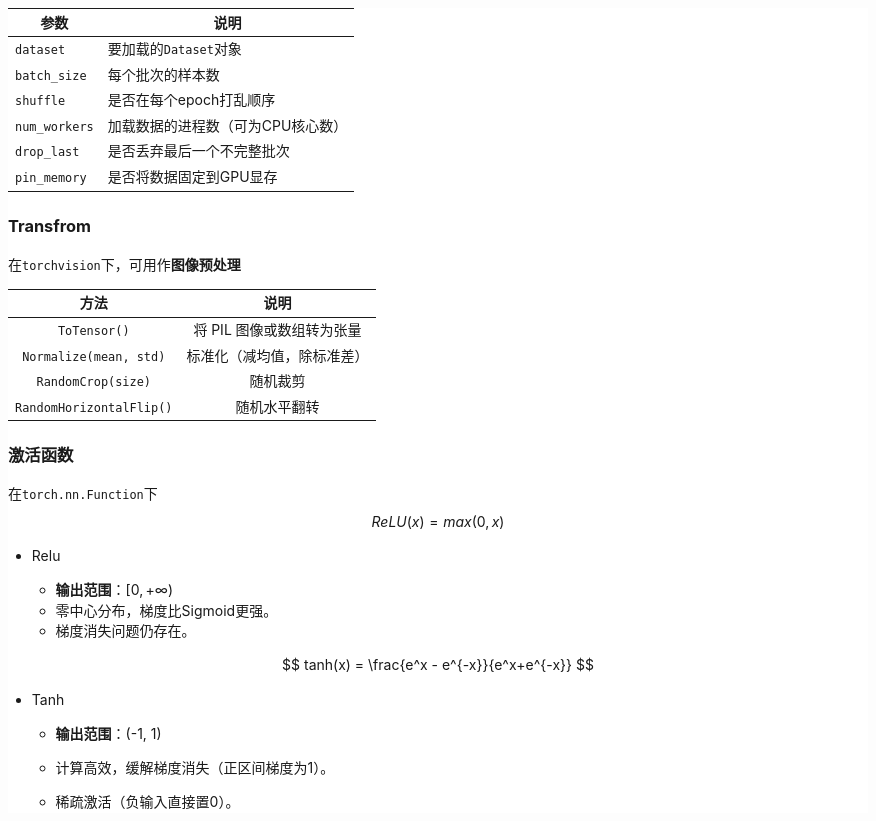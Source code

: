 | 参数          | 说明                              |
| ------------- | --------------------------------- |
| `dataset`     | 要加载的`Dataset`对象             |
| `batch_size`  | 每个批次的样本数                  |
| `shuffle`     | 是否在每个epoch打乱顺序           |
| `num_workers` | 加载数据的进程数（可为CPU核心数） |
| `drop_last`   | 是否丢弃最后一个不完整批次        |
| `pin_memory`  | 是否将数据固定到GPU显存           |

### Transfrom

在`torchvision`下，可用作**图像预处理**

|           方法           |            说明            |
| :----------------------: | :------------------------: |
|       `ToTensor()`       | 将 PIL 图像或数组转为张量  |
|  `Normalize(mean, std)`  | 标准化（减均值，除标准差） |
|    `RandomCrop(size)`    |          随机裁剪          |
| `RandomHorizontalFlip()` |        随机水平翻转        |

### 激活函数

在`torch.nn.Function`下
$$
ReLU(x) = max(0,x)
$$

- Relu

  - **输出范围**：$[0, +\infty)$
  - 零中心分布，梯度比Sigmoid更强。
  - 梯度消失问题仍存在。




$$
tanh(x) = \frac{e^x - e^{-x}}{e^x+e^{-x}}
$$

- Tanh

  - **输出范围**：(-1, 1)

  - 计算高效，缓解梯度消失（正区间梯度为1）。

  - 稀疏激活（负输入直接置0）。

+++

## Try it:
The records above are to be transcribed word for word. Skip the images.

## Task solution:
Source code

: | 参数          | 说明                              |
| ------------- | --------------------------------- |
| `dataset`     | 要加载的`Dataset`对象             |
| `batch_size`  | 每个批次的样本数                  |
| `shuffle`     | 是否在每个epoch打乱顺序           |
| `num_workers` | 加载数据的进程数（可为CPU核心数） |
| `drop_last`   | 是否丢弃最后一个不完整批次        |
| `pin_memory`  | 是否将数据固定到GPU显存           |

### Transfrom

在`torchvision`下，可用作**图像预处理**

|           方法           |            说明            |
| :----------------------: | :------------------------: |
|       `ToTensor()`       | 将 PIL 图像或数组转为张量  |
|  `Normalize(mean, std)`  | 标准化（减均值，除标准差） |
|    `RandomCrop(size)`    |          随机裁剪          |
| `RandomHorizontalFlip()` |        随机水平翻转        |

### 激活函数

在`torch.nn.Function`下
$$
ReLU(x) = max(0,x)
$$

- Relu

  - **输出范围**：$[0, +\infty)$
  - 零中心分布，梯度比Sigmoid更强。
  - 梯度消失问题仍存在。




$$
tanh(x) = \frac{e^x - e^{-x}}{e^x+e^{-x}}
$$

- Tanh

  - **输出范围**：(-1, 1)

  - 计算高效，缓解梯度消失（正区间梯度为1）。

  - 稀疏激活（负输入直接置0）。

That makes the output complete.